[Rutherford]

The 5. part of the second problem is problematic for me: http://icho2014.hus.edu.vn/document/01-24-2014%20IChO46-Preparatory.pdf so I would like if someone can check whether the radii are 0.9Å and 1.67Å for Li⁺ and Cl^- respectively. I am unsure because of part 5.2. as both values are far away from experimental ones.

[curiouscat]

I get 1.81 Å for Cl-. Kind of close to the expt. value.

For Li+ I get 0.75 Å.  That's 20% off.

Did you assume fcc or bcc? That might be the crux.
 

[CrazyAssasin]

I got 1.81 and 0.75 too

[Rutherford]

I assumed fcc, shouldn't I?

[curiouscat]

I assumed fcc, shouldn't I?

fcc is good. I did too. Wonder where you went wrong.

Show your working maybe?

[Rutherford]

Okay, the 5.14Å is the diagonal of the octahedron which is equal to:
1° d=2(r_Cl+r_Li)
Volume of the octahedron is:
V=sqrt(2)/3*a³ (a is the edge of the octahedron which is equal to d/sqrt(2)). I calculated V to be 22.6ų. V can be calculated also from:
2° V=V_Cl+V_Li=4/3π(r_Cl³+r_Li³)
Solving 1° and 2°, I got the answers I wrote  .

[curiouscat]

V can be calculated also from:
2° V=V_Cl+V_Li

I don't think you can use this 2°. That's your error (I think).

This assumes a void fraction of zero. Perfect packing is impossible in crystals. Ion volumes never add up to a unit cell volume. Assuming close contact (like you did in 1° is more reasonable)

[CrazyAssasin]

5.14Å is the length of the edge, not of the diagonal

[curiouscat]

5.14Å is the length of the edge, not of the diagonal

No that's fine. Edge of cube is diagonal of octahedron.

[Rutherford]

V can be calculated also from:
2° V=V_Cl+V_Li

I don't think you can use this 2°. That's your error (I think).
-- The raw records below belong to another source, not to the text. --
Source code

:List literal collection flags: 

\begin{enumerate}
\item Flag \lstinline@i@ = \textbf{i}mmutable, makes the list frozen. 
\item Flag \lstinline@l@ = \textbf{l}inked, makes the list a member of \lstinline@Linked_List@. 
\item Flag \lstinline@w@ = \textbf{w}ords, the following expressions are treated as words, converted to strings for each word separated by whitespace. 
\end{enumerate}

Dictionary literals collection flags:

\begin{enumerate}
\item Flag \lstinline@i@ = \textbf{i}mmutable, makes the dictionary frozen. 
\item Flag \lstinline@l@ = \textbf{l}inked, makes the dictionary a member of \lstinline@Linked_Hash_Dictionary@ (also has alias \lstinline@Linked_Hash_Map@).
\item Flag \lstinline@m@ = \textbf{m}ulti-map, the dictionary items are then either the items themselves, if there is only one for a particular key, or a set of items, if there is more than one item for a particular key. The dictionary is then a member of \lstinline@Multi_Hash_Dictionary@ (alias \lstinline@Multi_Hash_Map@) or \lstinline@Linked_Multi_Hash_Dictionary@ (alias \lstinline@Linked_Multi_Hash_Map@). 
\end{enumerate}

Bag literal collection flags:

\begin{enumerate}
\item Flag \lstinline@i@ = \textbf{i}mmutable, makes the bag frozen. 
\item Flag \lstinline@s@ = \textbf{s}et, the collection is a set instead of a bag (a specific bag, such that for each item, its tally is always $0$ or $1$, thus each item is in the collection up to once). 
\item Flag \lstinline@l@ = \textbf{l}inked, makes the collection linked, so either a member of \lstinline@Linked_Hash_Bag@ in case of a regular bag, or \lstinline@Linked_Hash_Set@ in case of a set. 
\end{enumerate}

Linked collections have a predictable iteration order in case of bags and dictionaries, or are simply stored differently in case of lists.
This assumes a void fraction of zero. Perfect packing is impossible in crystals. Ion volumes never add up to a unit cell volume. Assuming close contact (like you did in 1° is more reasonable)

Yes. What's the other equation? I can think only of 1°.

[curiouscat]

Yes. What's the other equation? I can think only of 1°.

Think harder. 

Hint: Along the cubes face-diagonal Cl- ions must contact. Right?

[Rutherford]

Right. Thanks, I got the right answer.

[curiouscat]

Right. Thanks, I got the right answer.

Glad.

I like these questions you've been posting. They are fun but not drudgery.

[Rutherford]

I plugged the correct values 1.82 and 0.75 Å into equation 2° and I got a volume of 27ų which is bigger than the one calculated using the edge length of the octahedron. Seems like the error where I overview the packing efficiency isn't the only one. Something else was wrong there, too and I don't know what .

[curiouscat]

I plugged the correct values 1.82 and 0.75 Å into equation 2° and I got a volume of 27ų which is bigger than the one calculated using the edge length of the octahedron. Seems like the error where I overview the packing efficiency isn't the only one. Something else was wrong there, too and I don't know what .

Of course. Your octahedron doesn't really contain one full atom of both. That's why. Look at this figure.



Why would you think one full atom of Li & Cl is fully inside the octahedron?

If you did want to do this try for the full cube. It ought to have one full Li atom & 8 vertex Cl- atoms (each contributing 1/8th ) plus 6 face center Cl- atoms (each contributing 1/2).

That's a total of 1 Li & 1+3 = 4 Cl atoms. The volume together is 1(1.76) + 4(25.2)≈102 ų

Compare to cube volume = 5.14³ =136 ų

That'd yield a void fraction of 34/136 = 0.25.  Pretty close to what's expected I'd hope?